[Source texts of formatted documents]

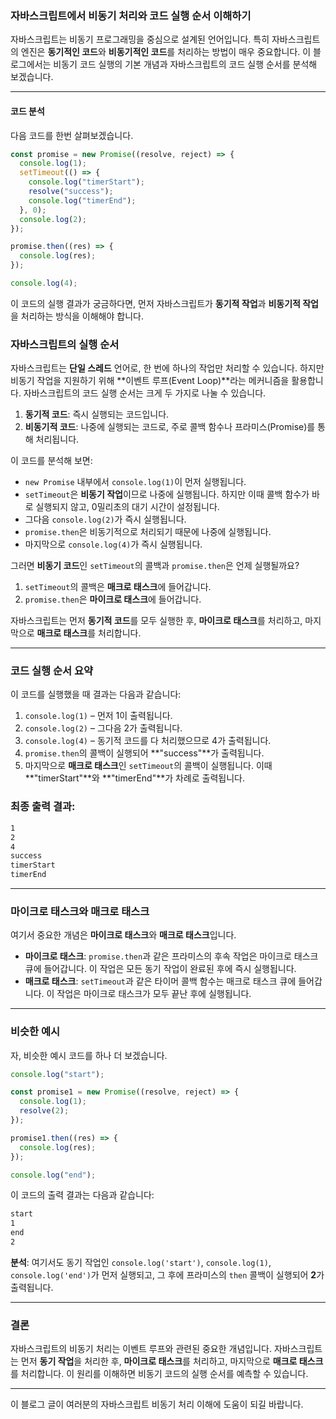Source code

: ### 자바스크립트에서 비동기 처리와 코드 실행 순서 이해하기

자바스크립트는 비동기 프로그래밍을 중심으로 설계된 언어입니다. 특히 자바스크립트의 엔진은 **동기적인 코드**와 **비동기적인 코드**를 처리하는 방법이 매우 중요합니다. 이 블로그에서는 비동기 코드 실행의 기본 개념과 자바스크립트의 코드 실행 순서를 분석해 보겠습니다.

---

#### 코드 분석

다음 코드를 한번 살펴보겠습니다.

```javascript
const promise = new Promise((resolve, reject) => {
  console.log(1);
  setTimeout(() => {
    console.log("timerStart");
    resolve("success");
    console.log("timerEnd");
  }, 0);
  console.log(2);
});

promise.then((res) => {
  console.log(res);
});

console.log(4);
```

이 코드의 실행 결과가 궁금하다면, 먼저 자바스크립트가 **동기적 작업**과 **비동기적 작업**을 처리하는 방식을 이해해야 합니다.

### 자바스크립트의 실행 순서

자바스크립트는 **단일 스레드** 언어로, 한 번에 하나의 작업만 처리할 수 있습니다. 하지만 비동기 작업을 지원하기 위해 **이벤트 루프(Event Loop)**라는 메커니즘을 활용합니다. 자바스크립트의 코드 실행 순서는 크게 두 가지로 나눌 수 있습니다.

1. **동기적 코드**: 즉시 실행되는 코드입니다.
2. **비동기적 코드**: 나중에 실행되는 코드로, 주로 콜백 함수나 프라미스(Promise)를 통해 처리됩니다.

이 코드를 분석해 보면:

- `new Promise` 내부에서 `console.log(1)`이 먼저 실행됩니다.
- `setTimeout`은 **비동기 작업**이므로 나중에 실행됩니다. 하지만 이때 콜백 함수가 바로 실행되지 않고, 0밀리초의 대기 시간이 설정됩니다.
- 그다음 `console.log(2)`가 즉시 실행됩니다.
- `promise.then`은 비동기적으로 처리되기 때문에 나중에 실행됩니다.
- 마지막으로 `console.log(4)`가 즉시 실행됩니다.

그러면 **비동기 코드**인 `setTimeout`의 콜백과 `promise.then`은 언제 실행될까요?

1. `setTimeout`의 콜백은 **매크로 태스크**에 들어갑니다.
2. `promise.then`은 **마이크로 태스크**에 들어갑니다.

자바스크립트는 먼저 **동기적 코드**를 모두 실행한 후, **마이크로 태스크**를 처리하고, 마지막으로 **매크로 태스크**를 처리합니다.

---

### 코드 실행 순서 요약

이 코드를 실행했을 때 결과는 다음과 같습니다:

1. `console.log(1)` – 먼저 1이 출력됩니다.
2. `console.log(2)` – 그다음 2가 출력됩니다.
3. `console.log(4)` – 동기적 코드를 다 처리했으므로 4가 출력됩니다.
4. `promise.then`의 콜백이 실행되어 **"success"**가 출력됩니다.
5. 마지막으로 **매크로 태스크**인 `setTimeout`의 콜백이 실행됩니다. 이때 **"timerStart"**와 **"timerEnd"**가 차례로 출력됩니다.

### 최종 출력 결과:

```bash
1
2
4
success
timerStart
timerEnd
```

---

### 마이크로 태스크와 매크로 태스크

여기서 중요한 개념은 **마이크로 태스크**와 **매크로 태스크**입니다.

- **마이크로 태스크**: `promise.then`과 같은 프라미스의 후속 작업은 마이크로 태스크 큐에 들어갑니다. 이 작업은 모든 동기 작업이 완료된 후에 즉시 실행됩니다.
- **매크로 태스크**: `setTimeout`과 같은 타이머 콜백 함수는 매크로 태스크 큐에 들어갑니다. 이 작업은 마이크로 태스크가 모두 끝난 후에 실행됩니다.

---

### 비슷한 예시

자, 비슷한 예시 코드를 하나 더 보겠습니다.

```javascript
console.log("start");

const promise1 = new Promise((resolve, reject) => {
  console.log(1);
  resolve(2);
});

promise1.then((res) => {
  console.log(res);
});

console.log("end");
```

이 코드의 출력 결과는 다음과 같습니다:

```bash
start
1
end
2
```

**분석**: 여기서도 동기 작업인 `console.log('start')`, `console.log(1)`, `console.log('end')`가 먼저 실행되고, 그 후에 프라미스의 `then` 콜백이 실행되어 **2**가 출력됩니다.

---

### 결론

자바스크립트의 비동기 처리는 이벤트 루프와 관련된 중요한 개념입니다. 자바스크립트는 먼저 **동기 작업**을 처리한 후, **마이크로 태스크**를 처리하고, 마지막으로 **매크로 태스크**를 처리합니다. 이 원리를 이해하면 비동기 코드의 실행 순서를 예측할 수 있습니다.

---

이 블로그 글이 여러분의 자바스크립트 비동기 처리 이해에 도움이 되길 바랍니다.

TASK DIRECTIONS: Apart from the pictures, write every entry out again exactly.

OUTPUT BELOW:
Source code

: ### 자바스크립트에서 비동기 처리와 코드 실행 순서 이해하기

자바스크립트는 비동기 프로그래밍을 중심으로 설계된 언어입니다. 특히 자바스크립트의 엔진은 **동기적인 코드**와 **비동기적인 코드**를 처리하는 방법이 매우 중요합니다. 이 블로그에서는 비동기 코드 실행의 기본 개념과 자바스크립트의 코드 실행 순서를 분석해 보겠습니다.

---

#### 코드 분석

다음 코드를 한번 살펴보겠습니다.

```javascript
const promise = new Promise((resolve, reject) => {
  console.log(1);
  setTimeout(() => {
    console.log("timerStart");
    resolve("success");
    console.log("timerEnd");
  }, 0);
  console.log(2);
});

promise.then((res) => {
  console.log(res);
});

console.log(4);
```

이 코드의 실행 결과가 궁금하다면, 먼저 자바스크립트가 **동기적 작업**과 **비동기적 작업**을 처리하는 방식을 이해해야 합니다.

### 자바스크립트의 실행 순서

자바스크립트는 **단일 스레드** 언어로, 한 번에 하나의 작업만 처리할 수 있습니다. 하지만 비동기 작업을 지원하기 위해 **이벤트 루프(Event Loop)**라는 메커니즘을 활용합니다. 자바스크립트의 코드 실행 순서는 크게 두 가지로 나눌 수 있습니다.

1. **동기적 코드**: 즉시 실행되는 코드입니다.
2. **비동기적 코드**: 나중에 실행되는 코드로, 주로 콜백 함수나 프라미스(Promise)를 통해 처리됩니다.

이 코드를 분석해 보면:

- `new Promise` 내부에서 `console.log(1)`이 먼저 실행됩니다.
- `setTimeout`은 **비동기 작업**이므로 나중에 실행됩니다. 하지만 이때 콜백 함수가 바로 실행되지 않고, 0밀리초의 대기 시간이 설정됩니다.
- 그다음 `console.log(2)`가 즉시 실행됩니다.
- `promise.then`은 비동기적으로 처리되기 때문에 나중에 실행됩니다.
- 마지막으로 `console.log(4)`가 즉시 실행됩니다.

그러면 **비동기 코드**인 `setTimeout`의 콜백과 `promise.then`은 언제 실행될까요?

1. `setTimeout`의 콜백은 **매크로 태스크**에 들어갑니다.
2. `promise.then`은 **마이크로 태스크**에 들어갑니다.

자바스크립트는 먼저 **동기적 코드**를 모두 실행한 후, **마이크로 태스크**를 처리하고, 마지막으로 **매크로 태스크**를 처리합니다.

---

### 코드 실행 순서 요약

이 코드를 실행했을 때 결과는 다음과 같습니다:

1. `console.log(1)` – 먼저 1이 출력됩니다.
2. `console.log(2)` – 그다음 2가 출력됩니다.
3. `console.log(4)` – 동기적 코드를 다 처리했으므로 4가 출력됩니다.
4. `promise.then`의 콜백이 실행되어 **"success"**가 출력됩니다.
5. 마지막으로 **매크로 태스크**인 `setTimeout`의 콜백이 실행됩니다. 이때 **"timerStart"**와 **"timerEnd"**가 차례로 출력됩니다.

### 최종 출력 결과:

```bash
1
2
4
success
timerStart
timerEnd
```

---

### 마이크로 태스크와 매크로 태스크

여기서 중요한 개념은 **마이크로 태스크**와 **매크로 태스크**입니다.

- **마이크로 태스크**: `promise.then`과 같은 프라미스의 후속 작업은 마이크로 태스크 큐에 들어갑니다. 이 작업은 모든 동기 작업이 완료된 후에 즉시 실행됩니다.
- **매크로 태스크**: `setTimeout`과 같은 타이머 콜백 함수는 매크로 태스크 큐에 들어갑니다. 이 작업은 마이크로 태스크가 모두 끝난 후에 실행됩니다.

---

### 비슷한 예시

자, 비슷한 예시 코드를 하나 더 보겠습니다.

```javascript
console.log("start");

const promise1 = new Promise((resolve, reject) => {
  console.log(1);
  resolve(2);
});

promise1.then((res) => {
  console.log(res);
});

console.log("end");
```

이 코드의 출력 결과는 다음과 같습니다:

```bash
start
1
end
2
```

**분석**: 여기서도 동기 작업인 `console.log('start')`, `console.log(1)`, `console.log('end')`가 먼저 실행되고, 그 후에 프라미스의 `then` 콜백이 실행되어 **2**가 출력됩니다.

---

### 결론

자바스크립트의 비동기 처리는 이벤트 루프와 관련된 중요한 개념입니다. 자바스크립트는 먼저 **동기 작업**을 처리한 후, **마이크로 태스크**를 처리하고, 마지막으로 **매크로 태스크**를 처리합니다. 이 원리를 이해하면 비동기 코드의 실행 순서를 예측할 수 있습니다.

---

이 블로그 글이 여러분의 자바스크립트 비동기 처리 이해에 도움이 되길 바랍니다.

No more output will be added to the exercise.